Sans cesse, pétitions, propositions, mémorandums, projets, s’envolaient de sa plume, toujours en vue du bien-être des habitants de la Vallée. Ses suggestions et sa persévérance n’étaient pas ignorées des pouvoirs publics. Il suffit de parcourir les comptes rendus des diverses résolutions législatives ayant contribué au développement de l’autorité locale de la Vallée et qui, toutes, sont directement ou indirectement son œuvre, pour comprendre l’envergure et l’importance de la tâche à laquelle il consacra cinquante années de sa vie.
Et pourtant, malgré les exigences de sa vie publique, il trouvait le temps de veiller avec une haute compétence aux problèmes techniques de la maison.

Ainsi, lorsque le nouveau dispositif de remontage fut introduit en 1838 et perfectionné en 1851, la maison annonça que tous les calibres sans exception seraient immédiatement transformés de façon à comprendre le nouveau système de remontage, dès que ses clients en feraient la demande ; ce fut le colonel Audemars qui se chargea de cette étude gigantesque.
Après l’énorme travail accompli par Louis Audemars en vue d’adapter tous les calibres Breguet à sa fabrication, il fallut tout recommencer afin d’y incorporer le nouveau système de remontage au pendant.
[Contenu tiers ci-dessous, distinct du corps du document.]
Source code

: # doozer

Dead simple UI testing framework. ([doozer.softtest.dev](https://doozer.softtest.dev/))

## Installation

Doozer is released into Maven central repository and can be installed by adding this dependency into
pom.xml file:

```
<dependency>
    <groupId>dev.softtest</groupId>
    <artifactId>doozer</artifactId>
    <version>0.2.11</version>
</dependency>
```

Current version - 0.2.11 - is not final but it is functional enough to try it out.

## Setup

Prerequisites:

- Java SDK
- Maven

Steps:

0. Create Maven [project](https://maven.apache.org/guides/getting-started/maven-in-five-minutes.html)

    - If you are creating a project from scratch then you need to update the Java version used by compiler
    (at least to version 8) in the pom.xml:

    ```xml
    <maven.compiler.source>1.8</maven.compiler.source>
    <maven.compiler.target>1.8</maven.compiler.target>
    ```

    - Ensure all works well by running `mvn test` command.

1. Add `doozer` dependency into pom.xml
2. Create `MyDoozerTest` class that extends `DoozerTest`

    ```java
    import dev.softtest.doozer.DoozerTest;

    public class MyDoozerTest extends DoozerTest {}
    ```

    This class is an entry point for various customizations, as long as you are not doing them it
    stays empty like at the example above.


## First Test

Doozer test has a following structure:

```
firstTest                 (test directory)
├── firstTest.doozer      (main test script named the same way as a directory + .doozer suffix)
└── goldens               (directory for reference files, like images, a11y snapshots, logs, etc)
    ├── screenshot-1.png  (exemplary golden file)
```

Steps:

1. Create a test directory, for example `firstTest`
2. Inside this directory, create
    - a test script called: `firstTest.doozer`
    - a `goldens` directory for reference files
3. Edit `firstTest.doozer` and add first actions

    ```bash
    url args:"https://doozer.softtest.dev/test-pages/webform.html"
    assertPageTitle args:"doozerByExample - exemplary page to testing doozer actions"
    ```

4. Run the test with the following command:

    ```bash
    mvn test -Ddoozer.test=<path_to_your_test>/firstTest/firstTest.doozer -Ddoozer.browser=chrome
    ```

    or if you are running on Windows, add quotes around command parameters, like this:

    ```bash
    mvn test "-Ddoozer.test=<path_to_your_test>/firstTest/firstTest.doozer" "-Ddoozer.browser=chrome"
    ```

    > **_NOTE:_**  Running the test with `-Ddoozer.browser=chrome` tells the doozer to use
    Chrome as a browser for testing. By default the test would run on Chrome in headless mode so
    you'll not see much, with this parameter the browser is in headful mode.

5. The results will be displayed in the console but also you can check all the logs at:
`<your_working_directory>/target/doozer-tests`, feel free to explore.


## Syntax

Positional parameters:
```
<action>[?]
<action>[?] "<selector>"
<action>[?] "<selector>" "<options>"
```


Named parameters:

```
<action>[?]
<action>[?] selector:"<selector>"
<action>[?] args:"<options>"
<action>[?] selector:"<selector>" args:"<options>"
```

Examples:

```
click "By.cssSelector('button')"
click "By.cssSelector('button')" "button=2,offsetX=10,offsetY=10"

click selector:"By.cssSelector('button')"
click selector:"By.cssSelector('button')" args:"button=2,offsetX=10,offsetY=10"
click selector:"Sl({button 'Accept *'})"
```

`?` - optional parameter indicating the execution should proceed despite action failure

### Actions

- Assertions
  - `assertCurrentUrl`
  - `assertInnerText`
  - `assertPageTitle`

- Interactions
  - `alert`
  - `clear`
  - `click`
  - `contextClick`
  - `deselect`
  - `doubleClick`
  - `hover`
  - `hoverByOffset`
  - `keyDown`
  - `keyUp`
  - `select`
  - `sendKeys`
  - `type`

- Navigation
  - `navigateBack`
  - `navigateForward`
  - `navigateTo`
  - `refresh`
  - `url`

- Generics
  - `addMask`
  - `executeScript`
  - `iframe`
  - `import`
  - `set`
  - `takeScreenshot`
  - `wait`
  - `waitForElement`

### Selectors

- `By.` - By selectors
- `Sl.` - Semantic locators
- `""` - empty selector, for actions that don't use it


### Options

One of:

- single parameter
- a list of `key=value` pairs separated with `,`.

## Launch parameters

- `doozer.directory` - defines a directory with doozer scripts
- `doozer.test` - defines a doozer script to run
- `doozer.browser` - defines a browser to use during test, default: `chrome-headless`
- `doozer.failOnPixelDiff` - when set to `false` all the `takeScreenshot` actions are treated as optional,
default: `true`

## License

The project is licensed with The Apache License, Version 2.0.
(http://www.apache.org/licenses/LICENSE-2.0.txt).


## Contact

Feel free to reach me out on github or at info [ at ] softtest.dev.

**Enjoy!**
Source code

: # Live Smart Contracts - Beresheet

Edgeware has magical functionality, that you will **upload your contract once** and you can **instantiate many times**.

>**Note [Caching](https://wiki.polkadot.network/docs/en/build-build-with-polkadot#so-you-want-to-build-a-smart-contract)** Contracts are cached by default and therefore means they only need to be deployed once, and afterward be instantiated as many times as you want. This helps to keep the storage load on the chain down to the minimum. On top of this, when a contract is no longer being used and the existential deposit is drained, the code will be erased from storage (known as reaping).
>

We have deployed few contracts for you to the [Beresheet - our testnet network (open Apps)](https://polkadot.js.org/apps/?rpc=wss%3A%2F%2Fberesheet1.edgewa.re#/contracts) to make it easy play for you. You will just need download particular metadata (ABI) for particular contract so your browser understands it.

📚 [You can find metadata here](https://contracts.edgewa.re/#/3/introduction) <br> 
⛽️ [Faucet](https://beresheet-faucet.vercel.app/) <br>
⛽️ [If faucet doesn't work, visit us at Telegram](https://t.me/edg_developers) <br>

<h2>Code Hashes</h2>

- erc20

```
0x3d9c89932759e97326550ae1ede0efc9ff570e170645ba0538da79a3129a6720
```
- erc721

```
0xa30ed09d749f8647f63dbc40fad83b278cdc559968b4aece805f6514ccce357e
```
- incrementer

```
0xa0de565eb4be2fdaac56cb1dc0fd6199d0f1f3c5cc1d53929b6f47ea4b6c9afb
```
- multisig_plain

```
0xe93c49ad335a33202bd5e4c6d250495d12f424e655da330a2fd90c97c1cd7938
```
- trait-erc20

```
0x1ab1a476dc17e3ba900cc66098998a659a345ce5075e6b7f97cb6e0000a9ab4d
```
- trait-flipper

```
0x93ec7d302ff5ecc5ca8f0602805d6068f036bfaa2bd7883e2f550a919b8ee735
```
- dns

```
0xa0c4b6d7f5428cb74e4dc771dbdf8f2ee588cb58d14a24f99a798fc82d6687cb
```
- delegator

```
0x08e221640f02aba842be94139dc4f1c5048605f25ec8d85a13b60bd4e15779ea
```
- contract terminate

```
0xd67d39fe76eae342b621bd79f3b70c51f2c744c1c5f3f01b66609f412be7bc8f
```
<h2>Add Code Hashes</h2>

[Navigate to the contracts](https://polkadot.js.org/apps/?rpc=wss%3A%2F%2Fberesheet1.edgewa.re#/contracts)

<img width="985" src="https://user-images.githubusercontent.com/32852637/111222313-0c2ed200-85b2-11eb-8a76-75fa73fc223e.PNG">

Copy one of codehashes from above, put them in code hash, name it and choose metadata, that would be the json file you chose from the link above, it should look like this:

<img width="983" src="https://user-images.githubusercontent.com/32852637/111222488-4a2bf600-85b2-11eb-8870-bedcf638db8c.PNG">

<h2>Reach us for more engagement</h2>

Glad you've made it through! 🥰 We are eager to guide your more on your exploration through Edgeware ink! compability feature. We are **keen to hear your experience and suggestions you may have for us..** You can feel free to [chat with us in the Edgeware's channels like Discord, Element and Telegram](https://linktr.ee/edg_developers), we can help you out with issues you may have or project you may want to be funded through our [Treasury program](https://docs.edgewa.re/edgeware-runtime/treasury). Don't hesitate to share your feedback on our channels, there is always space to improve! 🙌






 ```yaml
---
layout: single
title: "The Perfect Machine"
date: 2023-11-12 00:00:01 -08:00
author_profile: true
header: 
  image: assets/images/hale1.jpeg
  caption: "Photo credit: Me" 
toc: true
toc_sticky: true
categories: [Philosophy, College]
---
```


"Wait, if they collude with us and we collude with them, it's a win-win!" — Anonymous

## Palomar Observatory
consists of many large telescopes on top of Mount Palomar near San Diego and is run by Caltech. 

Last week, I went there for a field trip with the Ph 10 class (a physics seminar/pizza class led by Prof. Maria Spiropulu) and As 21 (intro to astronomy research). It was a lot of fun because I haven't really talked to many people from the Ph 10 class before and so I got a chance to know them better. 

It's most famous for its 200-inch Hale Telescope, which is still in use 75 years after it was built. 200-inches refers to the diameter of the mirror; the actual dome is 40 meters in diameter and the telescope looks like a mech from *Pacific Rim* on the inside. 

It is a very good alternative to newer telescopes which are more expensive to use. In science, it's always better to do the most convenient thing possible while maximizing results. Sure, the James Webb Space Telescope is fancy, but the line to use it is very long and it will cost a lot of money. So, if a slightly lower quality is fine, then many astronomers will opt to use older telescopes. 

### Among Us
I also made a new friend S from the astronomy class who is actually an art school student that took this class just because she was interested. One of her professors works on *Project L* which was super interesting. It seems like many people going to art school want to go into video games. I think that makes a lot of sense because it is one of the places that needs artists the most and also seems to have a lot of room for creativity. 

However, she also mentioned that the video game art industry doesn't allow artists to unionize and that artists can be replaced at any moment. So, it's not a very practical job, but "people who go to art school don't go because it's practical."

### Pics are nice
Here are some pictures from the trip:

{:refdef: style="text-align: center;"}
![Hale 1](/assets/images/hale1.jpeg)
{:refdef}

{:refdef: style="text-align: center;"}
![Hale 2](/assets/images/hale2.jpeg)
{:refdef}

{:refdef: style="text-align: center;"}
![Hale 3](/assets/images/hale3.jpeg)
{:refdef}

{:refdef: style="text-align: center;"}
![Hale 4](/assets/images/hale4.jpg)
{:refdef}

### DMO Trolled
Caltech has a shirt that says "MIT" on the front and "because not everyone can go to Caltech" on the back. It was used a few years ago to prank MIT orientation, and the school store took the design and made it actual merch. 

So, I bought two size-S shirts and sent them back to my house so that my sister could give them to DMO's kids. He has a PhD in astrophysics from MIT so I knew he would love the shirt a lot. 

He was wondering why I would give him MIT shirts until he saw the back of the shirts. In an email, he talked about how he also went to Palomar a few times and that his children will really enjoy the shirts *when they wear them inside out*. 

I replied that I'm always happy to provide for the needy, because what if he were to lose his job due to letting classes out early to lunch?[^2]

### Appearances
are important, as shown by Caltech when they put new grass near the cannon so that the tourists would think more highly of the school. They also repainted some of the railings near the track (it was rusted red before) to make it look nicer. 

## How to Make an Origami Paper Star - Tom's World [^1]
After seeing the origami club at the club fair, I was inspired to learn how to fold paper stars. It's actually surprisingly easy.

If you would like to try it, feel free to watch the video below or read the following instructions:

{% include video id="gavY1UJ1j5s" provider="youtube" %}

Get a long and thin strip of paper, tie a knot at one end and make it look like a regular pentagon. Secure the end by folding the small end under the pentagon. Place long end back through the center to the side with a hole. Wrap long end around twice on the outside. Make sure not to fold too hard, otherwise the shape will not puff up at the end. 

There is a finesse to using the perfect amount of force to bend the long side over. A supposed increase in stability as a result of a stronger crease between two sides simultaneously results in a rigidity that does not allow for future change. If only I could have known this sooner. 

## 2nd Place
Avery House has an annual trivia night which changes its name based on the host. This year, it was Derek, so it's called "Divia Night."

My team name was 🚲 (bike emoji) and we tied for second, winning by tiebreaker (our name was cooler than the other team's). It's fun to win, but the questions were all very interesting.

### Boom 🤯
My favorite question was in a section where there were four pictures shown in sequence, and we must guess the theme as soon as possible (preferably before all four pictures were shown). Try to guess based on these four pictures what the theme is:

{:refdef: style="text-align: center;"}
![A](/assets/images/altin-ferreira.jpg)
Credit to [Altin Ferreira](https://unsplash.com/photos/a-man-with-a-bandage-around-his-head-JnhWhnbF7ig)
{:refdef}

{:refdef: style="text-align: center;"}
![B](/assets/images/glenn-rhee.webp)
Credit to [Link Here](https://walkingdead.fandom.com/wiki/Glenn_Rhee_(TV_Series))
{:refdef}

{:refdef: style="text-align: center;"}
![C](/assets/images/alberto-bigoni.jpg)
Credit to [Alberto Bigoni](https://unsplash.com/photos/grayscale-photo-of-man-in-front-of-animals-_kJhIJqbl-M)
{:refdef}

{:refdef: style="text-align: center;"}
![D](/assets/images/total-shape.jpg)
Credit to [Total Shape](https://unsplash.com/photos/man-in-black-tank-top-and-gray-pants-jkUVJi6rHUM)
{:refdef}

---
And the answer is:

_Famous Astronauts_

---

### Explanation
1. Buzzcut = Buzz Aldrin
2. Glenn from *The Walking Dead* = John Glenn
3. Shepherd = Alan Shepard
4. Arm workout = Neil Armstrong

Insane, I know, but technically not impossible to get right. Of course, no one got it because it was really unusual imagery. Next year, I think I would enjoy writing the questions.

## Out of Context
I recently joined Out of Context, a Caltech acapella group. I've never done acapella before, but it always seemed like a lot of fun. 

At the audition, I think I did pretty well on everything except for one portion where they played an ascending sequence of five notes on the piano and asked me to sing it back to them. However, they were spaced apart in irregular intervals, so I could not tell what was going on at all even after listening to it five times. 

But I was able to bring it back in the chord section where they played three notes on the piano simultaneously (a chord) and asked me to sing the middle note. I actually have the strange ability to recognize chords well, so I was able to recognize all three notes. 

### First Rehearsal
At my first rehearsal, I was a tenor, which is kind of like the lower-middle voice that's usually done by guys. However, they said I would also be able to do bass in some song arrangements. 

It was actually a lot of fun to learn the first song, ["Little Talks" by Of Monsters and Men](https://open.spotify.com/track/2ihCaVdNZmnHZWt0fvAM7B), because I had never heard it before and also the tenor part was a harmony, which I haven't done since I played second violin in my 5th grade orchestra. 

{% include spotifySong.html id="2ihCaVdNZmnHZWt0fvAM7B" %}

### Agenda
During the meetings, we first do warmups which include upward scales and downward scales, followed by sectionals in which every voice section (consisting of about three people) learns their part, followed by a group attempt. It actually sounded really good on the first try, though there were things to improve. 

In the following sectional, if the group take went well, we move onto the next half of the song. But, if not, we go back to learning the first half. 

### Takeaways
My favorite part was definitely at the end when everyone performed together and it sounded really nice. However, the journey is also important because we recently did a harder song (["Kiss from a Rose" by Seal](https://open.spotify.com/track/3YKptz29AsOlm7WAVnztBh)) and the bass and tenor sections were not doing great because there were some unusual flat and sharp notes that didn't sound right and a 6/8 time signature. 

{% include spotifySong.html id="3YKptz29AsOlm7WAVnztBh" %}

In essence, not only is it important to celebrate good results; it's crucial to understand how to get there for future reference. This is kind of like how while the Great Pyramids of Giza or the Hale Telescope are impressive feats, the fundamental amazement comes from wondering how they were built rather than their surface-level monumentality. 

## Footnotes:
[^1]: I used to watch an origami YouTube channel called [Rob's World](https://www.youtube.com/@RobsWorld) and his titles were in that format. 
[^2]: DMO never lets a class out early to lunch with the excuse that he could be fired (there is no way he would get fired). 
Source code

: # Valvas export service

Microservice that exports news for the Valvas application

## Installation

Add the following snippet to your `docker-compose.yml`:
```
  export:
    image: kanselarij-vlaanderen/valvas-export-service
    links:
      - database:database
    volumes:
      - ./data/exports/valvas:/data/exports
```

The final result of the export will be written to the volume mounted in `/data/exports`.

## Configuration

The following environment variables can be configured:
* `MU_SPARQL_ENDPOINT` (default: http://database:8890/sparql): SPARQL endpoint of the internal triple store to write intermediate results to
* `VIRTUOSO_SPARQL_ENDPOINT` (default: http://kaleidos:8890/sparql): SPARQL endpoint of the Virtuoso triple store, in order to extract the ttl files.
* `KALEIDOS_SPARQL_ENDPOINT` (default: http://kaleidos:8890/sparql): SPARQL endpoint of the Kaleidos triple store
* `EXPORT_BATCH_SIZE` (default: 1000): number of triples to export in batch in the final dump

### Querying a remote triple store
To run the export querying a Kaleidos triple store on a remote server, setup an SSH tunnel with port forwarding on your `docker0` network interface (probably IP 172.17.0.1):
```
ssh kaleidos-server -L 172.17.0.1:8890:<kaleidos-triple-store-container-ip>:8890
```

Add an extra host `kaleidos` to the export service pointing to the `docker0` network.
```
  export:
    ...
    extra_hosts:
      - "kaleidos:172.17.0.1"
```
De plus, la maison produisait maintenant des centaines de calibres de tous genres et de toutes formes – des mécanismes les plus compliqués qui étaient sa spécialité aux montres à répétitions les plus petites – qui, tous, devaient être transformés afin de tenir la promesse que la maison n’avait pas hésité à formuler.
Cette tâche semblait ne devoir jamais finir, et elle se poursuivit aussi longtemps que les clients demandèrent de nouveaux calibres.
Une complication supplémentaire se présenta du fait que la maison insistait toujours pour placer l’aiguille des secondes sur 6 heures, qu’il s’agisse d’une montre de poche avec le remontoir sur midi ou d’une montre savonnette avec le remontoir sur 3 heures, ce qui signifiait une disposition toute différente du calibre.

Il ne peut y avoir de témoignage plus éloquent de la manière dont cette tâche gigantesque fut menée à bien, comme des progrès techniques extraordinaires qui avaient été accomplis par la maison à cette époque, que le fait que les formes et les dimensions de presque toutes les nouveautés qui furent présentées jusqu’en 1920 figuraient déjà dans les archives de la maison Louis Audemars.